Scientific classification
- Kingdom: Animalia
- Phylum: Chordata
- Class: Reptilia
- Order: Squamata
- Suborder: Iguania
- Family: Leiocephalidae
- Genus: Leiocephalus
- Species: L. carinatus
- Binomial name: Leiocephalus carinatus Gray, 1827

= Leiocephalus carinatus =

- Genus: Leiocephalus
- Species: carinatus
- Authority: Gray, 1827
- Conservation status: LC

Species of lizard

Leiocephalus carinatus, commonly known as the northern curly-tailed lizard or saw-scaled curlytail, is a species of lizard in the family Leiocephalidae (curly-tailed lizard).

==Geographic range==
It is native to the Bahama Islands, the Cayman Islands and Cuba. It was introduced intentionally in Palm Beach, Florida, in the 1940s in an attempt to control sugar cane pests, and is now also present in a few other parts of the state. Another introduced population inhabits Swan Islands, Honduras.

==Description==
Adults may attain a snout to vent length (SVL) of 10.5 cm, or a total length, including the tail, of 26 cm. The dorsal scales are keeled and pointed.
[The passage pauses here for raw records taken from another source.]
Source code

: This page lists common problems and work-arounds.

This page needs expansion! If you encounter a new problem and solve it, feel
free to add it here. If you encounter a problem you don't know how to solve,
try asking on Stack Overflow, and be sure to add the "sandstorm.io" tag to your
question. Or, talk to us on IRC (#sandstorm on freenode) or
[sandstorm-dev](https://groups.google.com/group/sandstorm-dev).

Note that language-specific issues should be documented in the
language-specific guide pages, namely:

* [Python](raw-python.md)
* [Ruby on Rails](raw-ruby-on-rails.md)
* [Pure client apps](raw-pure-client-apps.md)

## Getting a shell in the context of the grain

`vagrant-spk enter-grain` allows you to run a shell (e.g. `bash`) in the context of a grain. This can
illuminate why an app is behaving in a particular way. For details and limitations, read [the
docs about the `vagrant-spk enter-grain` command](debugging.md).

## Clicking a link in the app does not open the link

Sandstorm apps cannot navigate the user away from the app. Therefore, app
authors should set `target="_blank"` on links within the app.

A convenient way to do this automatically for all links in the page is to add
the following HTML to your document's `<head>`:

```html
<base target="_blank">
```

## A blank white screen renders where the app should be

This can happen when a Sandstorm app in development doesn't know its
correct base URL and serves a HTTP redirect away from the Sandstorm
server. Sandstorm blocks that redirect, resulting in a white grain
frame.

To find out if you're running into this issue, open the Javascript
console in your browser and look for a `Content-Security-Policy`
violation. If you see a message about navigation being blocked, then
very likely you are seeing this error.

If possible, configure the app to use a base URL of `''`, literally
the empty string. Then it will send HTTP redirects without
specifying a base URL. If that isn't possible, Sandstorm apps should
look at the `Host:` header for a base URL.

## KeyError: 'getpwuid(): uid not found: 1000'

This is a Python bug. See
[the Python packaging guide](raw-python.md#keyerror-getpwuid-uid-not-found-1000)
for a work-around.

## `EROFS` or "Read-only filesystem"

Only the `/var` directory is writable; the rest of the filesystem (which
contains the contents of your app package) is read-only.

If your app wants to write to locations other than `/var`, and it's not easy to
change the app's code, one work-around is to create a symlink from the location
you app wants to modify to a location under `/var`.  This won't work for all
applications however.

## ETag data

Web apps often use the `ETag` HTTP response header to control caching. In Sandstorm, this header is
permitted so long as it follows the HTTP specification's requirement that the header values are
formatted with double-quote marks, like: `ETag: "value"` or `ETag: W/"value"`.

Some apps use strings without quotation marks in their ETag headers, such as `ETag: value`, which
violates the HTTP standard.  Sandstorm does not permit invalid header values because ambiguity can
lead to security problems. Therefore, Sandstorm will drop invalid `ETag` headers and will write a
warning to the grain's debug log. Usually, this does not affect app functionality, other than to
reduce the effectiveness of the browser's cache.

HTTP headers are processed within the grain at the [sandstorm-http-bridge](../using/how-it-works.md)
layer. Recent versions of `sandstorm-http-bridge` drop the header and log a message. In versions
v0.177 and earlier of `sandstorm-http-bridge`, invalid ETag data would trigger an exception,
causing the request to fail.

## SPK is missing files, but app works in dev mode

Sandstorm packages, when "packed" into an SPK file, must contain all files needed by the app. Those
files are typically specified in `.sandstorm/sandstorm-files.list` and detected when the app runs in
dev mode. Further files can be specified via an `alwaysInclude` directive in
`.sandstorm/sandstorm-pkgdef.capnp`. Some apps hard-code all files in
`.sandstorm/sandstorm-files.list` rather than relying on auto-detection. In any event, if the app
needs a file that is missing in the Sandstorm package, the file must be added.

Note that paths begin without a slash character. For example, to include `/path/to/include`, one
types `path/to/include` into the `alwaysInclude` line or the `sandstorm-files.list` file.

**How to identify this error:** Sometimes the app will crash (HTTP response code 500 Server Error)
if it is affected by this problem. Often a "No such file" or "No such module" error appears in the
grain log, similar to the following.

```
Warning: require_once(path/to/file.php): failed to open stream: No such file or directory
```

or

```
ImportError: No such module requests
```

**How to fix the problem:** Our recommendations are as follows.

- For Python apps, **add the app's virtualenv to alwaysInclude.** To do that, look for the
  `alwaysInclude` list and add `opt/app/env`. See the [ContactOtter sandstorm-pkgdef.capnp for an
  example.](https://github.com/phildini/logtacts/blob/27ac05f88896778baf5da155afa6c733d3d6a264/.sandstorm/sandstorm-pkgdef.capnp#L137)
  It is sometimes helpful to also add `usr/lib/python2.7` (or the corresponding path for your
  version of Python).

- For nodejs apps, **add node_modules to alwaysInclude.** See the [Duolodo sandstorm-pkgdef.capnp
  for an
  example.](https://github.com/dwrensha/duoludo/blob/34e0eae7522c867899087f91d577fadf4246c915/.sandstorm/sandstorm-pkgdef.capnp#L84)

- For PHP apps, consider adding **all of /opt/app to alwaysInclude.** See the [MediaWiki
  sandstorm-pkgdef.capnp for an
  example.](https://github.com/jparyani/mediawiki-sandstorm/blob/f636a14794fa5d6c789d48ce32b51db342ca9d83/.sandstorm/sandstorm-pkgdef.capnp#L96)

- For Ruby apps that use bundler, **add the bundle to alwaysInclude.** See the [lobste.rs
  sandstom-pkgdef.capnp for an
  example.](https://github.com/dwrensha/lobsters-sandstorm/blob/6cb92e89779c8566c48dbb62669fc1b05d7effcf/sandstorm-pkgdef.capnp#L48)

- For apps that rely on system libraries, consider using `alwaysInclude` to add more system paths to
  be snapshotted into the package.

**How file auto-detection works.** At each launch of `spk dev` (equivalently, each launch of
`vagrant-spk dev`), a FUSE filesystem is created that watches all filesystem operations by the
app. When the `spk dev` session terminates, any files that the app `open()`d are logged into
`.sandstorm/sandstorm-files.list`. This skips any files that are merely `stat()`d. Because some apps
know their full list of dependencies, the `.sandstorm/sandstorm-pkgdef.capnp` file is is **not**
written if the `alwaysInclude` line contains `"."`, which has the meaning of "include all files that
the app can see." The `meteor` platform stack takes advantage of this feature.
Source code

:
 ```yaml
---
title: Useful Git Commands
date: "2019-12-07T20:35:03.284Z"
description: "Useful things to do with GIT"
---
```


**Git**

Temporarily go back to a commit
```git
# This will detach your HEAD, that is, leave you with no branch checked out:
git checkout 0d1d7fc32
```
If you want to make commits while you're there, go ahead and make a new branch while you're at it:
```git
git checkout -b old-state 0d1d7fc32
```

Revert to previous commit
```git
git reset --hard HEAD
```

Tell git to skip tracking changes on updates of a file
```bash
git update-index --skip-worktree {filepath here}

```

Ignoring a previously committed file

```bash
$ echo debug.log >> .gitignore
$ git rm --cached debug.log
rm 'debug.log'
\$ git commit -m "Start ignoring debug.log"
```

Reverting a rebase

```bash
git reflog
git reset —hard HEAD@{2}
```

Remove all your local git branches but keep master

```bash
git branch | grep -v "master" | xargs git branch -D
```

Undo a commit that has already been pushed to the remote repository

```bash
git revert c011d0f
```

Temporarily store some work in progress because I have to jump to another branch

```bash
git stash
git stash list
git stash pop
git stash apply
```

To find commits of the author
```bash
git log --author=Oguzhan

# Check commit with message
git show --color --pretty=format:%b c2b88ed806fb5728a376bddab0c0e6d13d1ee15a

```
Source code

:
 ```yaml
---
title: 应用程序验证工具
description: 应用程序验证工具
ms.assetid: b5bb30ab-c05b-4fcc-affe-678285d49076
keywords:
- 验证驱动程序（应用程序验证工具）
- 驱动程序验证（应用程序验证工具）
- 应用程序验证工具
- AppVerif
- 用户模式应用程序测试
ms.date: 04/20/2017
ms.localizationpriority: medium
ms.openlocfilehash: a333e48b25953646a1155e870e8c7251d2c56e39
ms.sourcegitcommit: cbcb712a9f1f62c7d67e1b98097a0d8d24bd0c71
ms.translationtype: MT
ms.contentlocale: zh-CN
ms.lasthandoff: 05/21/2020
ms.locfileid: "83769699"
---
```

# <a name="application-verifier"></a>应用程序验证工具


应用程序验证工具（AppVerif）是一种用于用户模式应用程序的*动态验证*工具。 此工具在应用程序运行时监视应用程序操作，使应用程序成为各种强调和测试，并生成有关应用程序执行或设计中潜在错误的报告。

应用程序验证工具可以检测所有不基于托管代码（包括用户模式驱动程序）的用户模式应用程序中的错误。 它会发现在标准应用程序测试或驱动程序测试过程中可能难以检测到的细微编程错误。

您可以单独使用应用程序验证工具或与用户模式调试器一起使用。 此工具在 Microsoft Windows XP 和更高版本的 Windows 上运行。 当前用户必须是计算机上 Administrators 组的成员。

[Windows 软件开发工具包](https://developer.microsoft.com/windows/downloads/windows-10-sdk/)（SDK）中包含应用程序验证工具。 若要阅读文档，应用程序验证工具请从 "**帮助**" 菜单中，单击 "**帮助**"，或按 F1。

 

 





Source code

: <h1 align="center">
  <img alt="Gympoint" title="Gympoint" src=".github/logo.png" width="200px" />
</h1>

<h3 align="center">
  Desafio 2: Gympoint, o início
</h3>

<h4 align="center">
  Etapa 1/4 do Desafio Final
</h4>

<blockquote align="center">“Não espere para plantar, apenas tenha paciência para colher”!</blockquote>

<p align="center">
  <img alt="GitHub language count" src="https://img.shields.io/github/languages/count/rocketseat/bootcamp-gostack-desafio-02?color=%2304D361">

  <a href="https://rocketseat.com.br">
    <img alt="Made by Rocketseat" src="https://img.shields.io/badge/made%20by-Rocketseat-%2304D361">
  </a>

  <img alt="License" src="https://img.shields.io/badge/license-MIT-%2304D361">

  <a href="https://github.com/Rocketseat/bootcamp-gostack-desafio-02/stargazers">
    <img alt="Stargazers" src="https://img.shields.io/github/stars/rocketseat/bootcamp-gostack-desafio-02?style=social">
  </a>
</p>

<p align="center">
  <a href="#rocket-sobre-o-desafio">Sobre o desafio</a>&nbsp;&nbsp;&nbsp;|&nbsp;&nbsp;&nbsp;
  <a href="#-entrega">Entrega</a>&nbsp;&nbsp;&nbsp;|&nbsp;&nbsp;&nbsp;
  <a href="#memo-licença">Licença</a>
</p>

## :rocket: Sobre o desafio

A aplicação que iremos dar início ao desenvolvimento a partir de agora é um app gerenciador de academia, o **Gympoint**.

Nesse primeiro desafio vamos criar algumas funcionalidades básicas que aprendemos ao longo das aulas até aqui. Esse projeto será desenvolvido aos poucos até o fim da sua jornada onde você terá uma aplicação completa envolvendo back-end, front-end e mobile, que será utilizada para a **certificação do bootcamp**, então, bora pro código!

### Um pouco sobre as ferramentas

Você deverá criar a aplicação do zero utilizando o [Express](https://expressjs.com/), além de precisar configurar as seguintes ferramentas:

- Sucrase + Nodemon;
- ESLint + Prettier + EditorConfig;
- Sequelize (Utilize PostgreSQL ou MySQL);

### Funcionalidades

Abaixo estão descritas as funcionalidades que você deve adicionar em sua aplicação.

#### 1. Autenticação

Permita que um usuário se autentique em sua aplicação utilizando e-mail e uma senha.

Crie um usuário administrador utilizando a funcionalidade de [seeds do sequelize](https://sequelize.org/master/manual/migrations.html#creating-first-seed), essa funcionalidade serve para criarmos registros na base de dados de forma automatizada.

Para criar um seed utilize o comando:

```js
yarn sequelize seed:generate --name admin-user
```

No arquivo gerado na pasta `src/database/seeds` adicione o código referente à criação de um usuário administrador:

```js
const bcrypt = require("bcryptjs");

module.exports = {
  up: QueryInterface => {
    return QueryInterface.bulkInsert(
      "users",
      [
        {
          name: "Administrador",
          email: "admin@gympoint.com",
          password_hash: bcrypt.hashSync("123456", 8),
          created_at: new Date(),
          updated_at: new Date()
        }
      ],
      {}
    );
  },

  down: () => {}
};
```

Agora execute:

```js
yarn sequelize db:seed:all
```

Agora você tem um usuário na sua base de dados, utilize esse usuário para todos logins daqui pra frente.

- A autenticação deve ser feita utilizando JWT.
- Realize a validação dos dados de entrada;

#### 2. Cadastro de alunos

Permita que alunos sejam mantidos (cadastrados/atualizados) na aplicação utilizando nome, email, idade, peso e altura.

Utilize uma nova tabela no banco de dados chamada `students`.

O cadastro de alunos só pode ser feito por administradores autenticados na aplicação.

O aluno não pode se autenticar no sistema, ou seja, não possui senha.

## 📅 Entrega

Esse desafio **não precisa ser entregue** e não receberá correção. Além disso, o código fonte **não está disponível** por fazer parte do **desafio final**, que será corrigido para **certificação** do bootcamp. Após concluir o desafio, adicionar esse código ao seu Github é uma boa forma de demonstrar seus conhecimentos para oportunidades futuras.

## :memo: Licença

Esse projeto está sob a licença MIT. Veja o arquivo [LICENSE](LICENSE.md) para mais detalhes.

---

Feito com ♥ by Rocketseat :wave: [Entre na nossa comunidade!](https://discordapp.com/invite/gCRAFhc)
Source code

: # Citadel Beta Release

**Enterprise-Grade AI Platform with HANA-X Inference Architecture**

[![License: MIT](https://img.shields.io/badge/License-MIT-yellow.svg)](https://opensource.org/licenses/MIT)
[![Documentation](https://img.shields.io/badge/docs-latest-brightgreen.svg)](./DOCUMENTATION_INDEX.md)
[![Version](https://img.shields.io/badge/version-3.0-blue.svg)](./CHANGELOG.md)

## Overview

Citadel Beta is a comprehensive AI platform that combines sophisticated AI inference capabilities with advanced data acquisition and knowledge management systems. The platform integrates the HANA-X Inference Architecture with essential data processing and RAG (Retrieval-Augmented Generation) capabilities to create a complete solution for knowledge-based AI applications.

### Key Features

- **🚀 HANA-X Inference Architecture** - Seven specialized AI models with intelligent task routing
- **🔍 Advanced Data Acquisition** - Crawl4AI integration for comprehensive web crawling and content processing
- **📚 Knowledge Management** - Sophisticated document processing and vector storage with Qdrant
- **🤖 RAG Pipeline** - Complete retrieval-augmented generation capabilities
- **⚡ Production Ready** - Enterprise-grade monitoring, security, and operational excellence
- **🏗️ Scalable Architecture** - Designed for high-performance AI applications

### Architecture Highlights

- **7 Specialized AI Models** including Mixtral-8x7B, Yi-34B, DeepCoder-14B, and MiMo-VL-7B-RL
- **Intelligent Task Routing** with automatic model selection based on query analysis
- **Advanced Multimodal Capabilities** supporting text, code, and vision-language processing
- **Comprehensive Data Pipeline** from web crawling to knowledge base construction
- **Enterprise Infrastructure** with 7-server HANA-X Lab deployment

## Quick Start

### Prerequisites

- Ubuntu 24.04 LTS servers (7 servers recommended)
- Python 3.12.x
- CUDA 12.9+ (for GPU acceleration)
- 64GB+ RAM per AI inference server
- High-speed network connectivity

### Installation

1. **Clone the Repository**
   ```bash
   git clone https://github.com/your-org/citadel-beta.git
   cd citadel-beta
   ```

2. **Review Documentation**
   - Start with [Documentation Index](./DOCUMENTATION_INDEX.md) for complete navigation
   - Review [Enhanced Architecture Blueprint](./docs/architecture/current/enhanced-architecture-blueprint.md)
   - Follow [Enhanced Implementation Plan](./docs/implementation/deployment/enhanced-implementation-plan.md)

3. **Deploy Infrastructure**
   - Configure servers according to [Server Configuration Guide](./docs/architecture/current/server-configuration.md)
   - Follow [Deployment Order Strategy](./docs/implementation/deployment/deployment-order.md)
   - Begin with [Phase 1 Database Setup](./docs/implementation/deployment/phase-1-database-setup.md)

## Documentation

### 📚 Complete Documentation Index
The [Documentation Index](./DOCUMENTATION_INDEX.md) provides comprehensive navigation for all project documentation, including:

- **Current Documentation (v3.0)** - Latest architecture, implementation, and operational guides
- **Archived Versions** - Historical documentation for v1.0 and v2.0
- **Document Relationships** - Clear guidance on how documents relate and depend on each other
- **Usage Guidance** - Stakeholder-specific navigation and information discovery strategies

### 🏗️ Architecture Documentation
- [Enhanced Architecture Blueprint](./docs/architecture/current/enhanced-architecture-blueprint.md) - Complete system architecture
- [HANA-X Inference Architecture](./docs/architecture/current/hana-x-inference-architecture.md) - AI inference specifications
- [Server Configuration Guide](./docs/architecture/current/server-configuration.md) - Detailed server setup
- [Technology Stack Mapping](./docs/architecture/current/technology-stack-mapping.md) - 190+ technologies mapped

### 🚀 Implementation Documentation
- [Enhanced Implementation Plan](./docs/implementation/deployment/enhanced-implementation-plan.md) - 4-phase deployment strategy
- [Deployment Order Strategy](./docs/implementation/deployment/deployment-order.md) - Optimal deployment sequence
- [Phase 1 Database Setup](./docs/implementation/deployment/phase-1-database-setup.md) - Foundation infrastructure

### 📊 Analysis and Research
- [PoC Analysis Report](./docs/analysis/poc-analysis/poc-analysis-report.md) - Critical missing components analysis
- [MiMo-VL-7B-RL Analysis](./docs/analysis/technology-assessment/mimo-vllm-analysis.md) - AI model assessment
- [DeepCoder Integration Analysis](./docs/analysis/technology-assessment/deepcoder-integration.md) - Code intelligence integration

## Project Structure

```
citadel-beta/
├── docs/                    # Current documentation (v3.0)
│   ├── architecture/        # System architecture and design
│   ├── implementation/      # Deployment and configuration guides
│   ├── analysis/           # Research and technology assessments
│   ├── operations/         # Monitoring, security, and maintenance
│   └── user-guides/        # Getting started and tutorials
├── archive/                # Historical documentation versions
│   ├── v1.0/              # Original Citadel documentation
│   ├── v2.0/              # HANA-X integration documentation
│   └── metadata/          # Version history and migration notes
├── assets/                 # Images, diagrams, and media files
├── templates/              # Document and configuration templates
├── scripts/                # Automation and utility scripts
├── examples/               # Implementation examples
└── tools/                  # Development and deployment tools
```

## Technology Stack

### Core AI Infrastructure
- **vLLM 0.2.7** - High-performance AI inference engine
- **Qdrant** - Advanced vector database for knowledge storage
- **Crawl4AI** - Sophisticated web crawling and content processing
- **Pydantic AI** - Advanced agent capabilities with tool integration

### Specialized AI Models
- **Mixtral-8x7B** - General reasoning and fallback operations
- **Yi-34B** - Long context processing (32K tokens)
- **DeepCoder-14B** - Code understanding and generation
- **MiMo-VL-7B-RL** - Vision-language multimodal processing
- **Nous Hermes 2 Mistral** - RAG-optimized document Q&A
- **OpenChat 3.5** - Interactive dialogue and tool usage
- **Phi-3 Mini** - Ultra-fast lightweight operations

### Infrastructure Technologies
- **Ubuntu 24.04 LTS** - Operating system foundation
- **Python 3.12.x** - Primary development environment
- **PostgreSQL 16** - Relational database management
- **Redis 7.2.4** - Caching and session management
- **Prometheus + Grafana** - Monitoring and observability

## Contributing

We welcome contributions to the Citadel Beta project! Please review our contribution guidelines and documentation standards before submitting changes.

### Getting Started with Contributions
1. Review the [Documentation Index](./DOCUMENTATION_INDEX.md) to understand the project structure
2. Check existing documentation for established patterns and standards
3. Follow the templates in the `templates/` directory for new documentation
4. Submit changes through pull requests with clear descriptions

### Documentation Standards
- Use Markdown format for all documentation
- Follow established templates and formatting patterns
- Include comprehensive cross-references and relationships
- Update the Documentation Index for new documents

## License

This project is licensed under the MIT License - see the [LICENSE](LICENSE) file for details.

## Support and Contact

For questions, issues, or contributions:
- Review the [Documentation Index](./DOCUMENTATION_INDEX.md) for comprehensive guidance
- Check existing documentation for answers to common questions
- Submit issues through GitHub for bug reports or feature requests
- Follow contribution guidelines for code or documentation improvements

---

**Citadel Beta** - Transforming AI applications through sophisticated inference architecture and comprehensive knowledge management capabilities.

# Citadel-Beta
L. carinatus resembles lizards of the genus Sceloporus, but with the tail usually curled upward, especially when the lizard is in a horizontal position on rocks or on the ground.

==Behavior==
An active, robust lizard, it is mostly terrestrial and will retreat into a burrow or cavity when frightened. It prefers sunny areas with loose rubble and rock. In the Cayman Islands a large captured specimen was observed to consistently burrow completely under the sand in a holding tank, even though a rock retreat was provided. The lizard also "played dead" when handled and remained completely motionless for a short while after being put down.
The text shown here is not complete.